As mentioned above, we had previously found that the MRN protein complex and Ctp1 are required to displace Ku from DSBs through endonuclease processing of the DNA end [24]. To investigate whether this process applies in the RFP4 region, we used ChIP to monitor Pku70 localization in a ctp1∆ strain. Interestingly, in both the G2 and S phase samples we again found Pku70 enrichment using primers that flanked RFP4 (Fig 6C). The overall pattern was similar to that observed in brc1∆ cells except there was greater enrichment in ctp1∆ cells. These findings suggest that Ku localizes to DNA ends formed regressed or broken replication forks at RFP4, and the MRN protein complex and Ctp1 displace Ku from these DNA ends by the same mechanism that occurs at DSBs formed by clastogens or DNA endonucleases.

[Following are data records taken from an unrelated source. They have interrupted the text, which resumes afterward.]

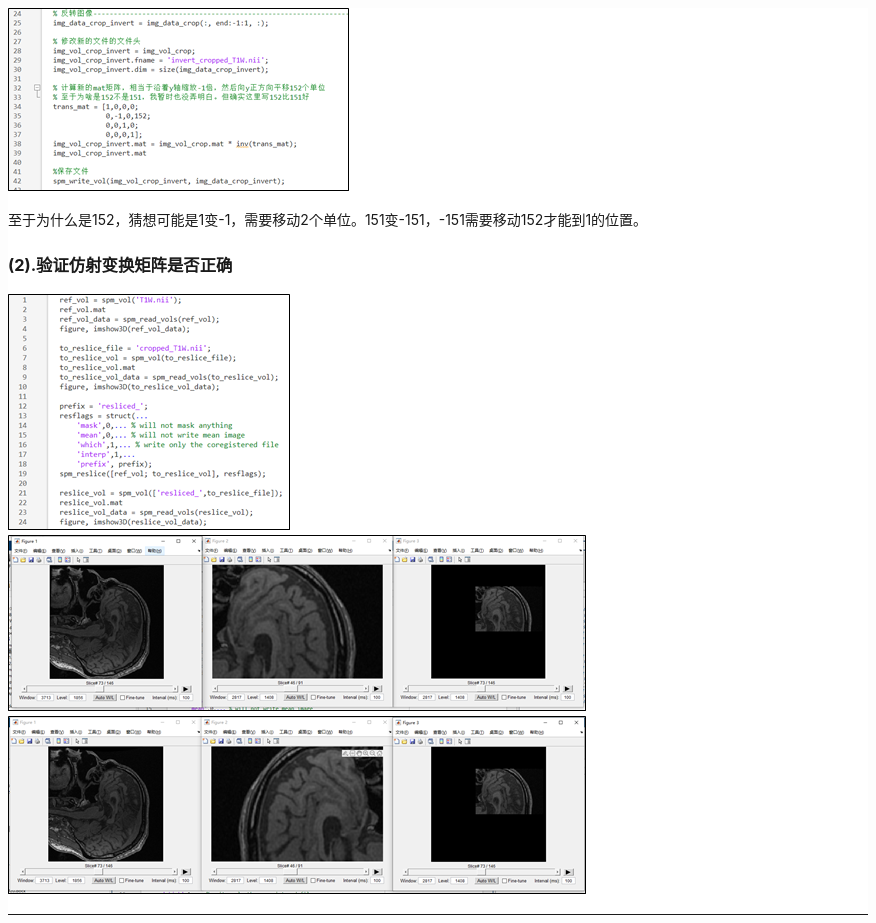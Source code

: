 ![picture](./images/p2_002.jpg "picture")

至于为什么是152，猜想可能是1变-1，需要移动2个单位。151变-151，-151需要移动152才能到1的位置。

### (2).验证仿射变换矩阵是否正确

![picture](./images/p2_003.jpg "picture")
![picture](./images/p2_004.jpg "picture")
![picture](./images/p2_005.jpg "picture")

---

Increased requirement for Brc1 in swi1∆ and swi3∆ cells

The enrichment of Ku specifically near the RFP4 pause site in brc1∆ cells suggests that Brc1 may be important for stabilizing forks in regions of replisome-transcriptosome collisions. Previous studies revealed that elimination of RFB1-3 fork pause sites in swi1∆ and swi3∆ mutants dramatically increases fork pausing at RFP4, likely resulting from increased replisome-transcriptosome collisions [44]. This effect correlates with increased Rad52 foci and a critical requirement for Mus81 and other HR enzymes in swi1∆ and swi3∆ mutants [35, 47]. If Brc1 is important for stabilizing replication forks at sites of replisome-transcriptosome collisions, as suggested by our results and recent studies [16, 48], we would expect a significant SSL interaction between brc1∆ and swi1∆ or swi3∆. Indeed, we detected an interaction with swi3∆ in our brc1∆ E-MAP screen, with the brc1∆ swi3∆ mutant ranking 26th with an E-MAP score of -4.6. This interaction was confirmed by construction of a brc1∆ swi3∆ strain by tetrad analysis (Fig 7). This negative genetic interaction was enhanced in the presence of genotoxins. Construction of a brc1∆ swi1∆ yielded an obvious SSL interaction only in the presence of genotoxins (Fig 7). The stronger SSL interaction with swi3∆ is consistent with earlier studies showing that swi3∆ mutants are more sensitive to replicative stress [35, 47].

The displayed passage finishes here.